While out walking today I happened upon a a familiar sprawling clump of juicy, green, grass-like vegetation. I bent down to have a closer look, snapped a crisp blade from the plant and smelled it. To my delight, there it was, that wonderful delicate smell of onion with the faintest hint of garlic...Three Cornered Leek!
Around the corner, more garlic scents arose. Wild Garlic! Gallium arsinum has flat, wide blades that are paper thin and soft. Alongside it, another garlicky friend - Garlic Mustard. Spring is an abundant time for garlics, which are among the first edibles out in the forager's year. They are cleansing and nourishing to the body and taste great. Try our pesto recipe after reading about the differences here:
Three Cornered Leek (Allium triquetrum)
The taste is somewhere between leek, garlic and cucumber and can be used in much the same way as you would leeks and spring onions. The leaves have that wonderful juicy crunch of spring onions but are a lot more mild in taste and therefore make a great addition to salads or as a tasty but not overpowering garnish. The flowers are a beautiful pure white with a light green vein running down the centre, they are the mildest tasting part of the plant; fresh and green, just like cucumber with a very slight hint of garlic and onion. Why Three cornered? Snap off a flower or leaf stem, you will see it has grown in a triangle.

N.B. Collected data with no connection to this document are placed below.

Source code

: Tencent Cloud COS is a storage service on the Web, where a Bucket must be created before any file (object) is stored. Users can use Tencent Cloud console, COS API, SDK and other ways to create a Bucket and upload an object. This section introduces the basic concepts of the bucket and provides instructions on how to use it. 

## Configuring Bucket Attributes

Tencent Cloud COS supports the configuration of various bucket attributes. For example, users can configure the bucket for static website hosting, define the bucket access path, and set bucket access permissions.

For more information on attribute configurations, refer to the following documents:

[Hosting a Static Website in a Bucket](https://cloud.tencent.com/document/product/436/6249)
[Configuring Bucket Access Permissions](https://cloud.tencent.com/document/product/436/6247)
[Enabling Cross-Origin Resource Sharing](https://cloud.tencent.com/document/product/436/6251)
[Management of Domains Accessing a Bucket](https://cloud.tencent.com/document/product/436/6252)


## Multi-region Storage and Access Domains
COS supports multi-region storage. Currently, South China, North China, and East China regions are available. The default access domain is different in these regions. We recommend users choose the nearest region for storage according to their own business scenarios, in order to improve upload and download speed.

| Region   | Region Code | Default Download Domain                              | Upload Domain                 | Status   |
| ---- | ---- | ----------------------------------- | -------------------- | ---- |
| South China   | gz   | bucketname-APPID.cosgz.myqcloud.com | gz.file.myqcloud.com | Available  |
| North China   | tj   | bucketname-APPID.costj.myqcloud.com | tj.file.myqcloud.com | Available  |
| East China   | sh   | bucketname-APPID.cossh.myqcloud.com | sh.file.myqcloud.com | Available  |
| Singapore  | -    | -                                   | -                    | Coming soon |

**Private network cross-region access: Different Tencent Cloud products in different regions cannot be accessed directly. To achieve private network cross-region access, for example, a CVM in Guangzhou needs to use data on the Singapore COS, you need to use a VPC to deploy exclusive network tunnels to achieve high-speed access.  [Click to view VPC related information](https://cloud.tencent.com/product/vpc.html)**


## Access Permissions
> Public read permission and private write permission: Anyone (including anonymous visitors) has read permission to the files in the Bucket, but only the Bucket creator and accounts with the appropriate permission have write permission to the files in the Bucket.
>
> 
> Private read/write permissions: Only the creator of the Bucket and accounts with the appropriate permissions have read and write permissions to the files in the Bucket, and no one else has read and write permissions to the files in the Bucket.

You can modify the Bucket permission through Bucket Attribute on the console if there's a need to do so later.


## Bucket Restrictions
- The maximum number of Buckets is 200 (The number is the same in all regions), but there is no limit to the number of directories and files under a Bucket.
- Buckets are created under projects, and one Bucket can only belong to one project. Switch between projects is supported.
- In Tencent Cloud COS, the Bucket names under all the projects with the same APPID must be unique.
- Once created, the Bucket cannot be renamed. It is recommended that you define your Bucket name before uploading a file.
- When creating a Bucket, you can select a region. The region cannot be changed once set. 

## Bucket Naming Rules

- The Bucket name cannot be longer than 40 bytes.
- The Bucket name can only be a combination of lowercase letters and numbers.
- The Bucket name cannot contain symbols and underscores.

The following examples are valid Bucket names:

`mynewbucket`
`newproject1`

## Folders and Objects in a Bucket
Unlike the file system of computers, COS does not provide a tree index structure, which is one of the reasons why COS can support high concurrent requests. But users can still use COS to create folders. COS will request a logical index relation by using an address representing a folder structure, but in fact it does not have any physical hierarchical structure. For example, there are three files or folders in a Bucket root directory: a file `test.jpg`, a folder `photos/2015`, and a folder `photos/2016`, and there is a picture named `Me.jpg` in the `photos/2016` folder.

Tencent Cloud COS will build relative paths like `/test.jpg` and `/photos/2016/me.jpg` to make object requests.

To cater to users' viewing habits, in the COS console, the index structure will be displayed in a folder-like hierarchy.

Wild Garlic (Allium ursinum)
These papery leaves with a round cluster of star-like flowers are more garlicky in flavour compared to the wild leek's oniony taste. Wild Garlic has more depth and a rounded taste. If you are not sure if it is a garlic - smell it! The flowers are also edible, and are perfect as a garnish. Ideally picked before/during the flower bud stage, as after, they become a bit dusty and dog-eared.
Jack-In-The-Hedge or Garlic Mustard
This strong tasting leaf has a more yellow tinge to its leaves. The rounded, kidney shaped, toothed leaves grow off a tall central stem. Like its name, it has a sulphurous mustard tinge to the garlic taste. Use these sprinkled lightly through a salad or chopped fine into soups, not too much as they can have a bitter edge.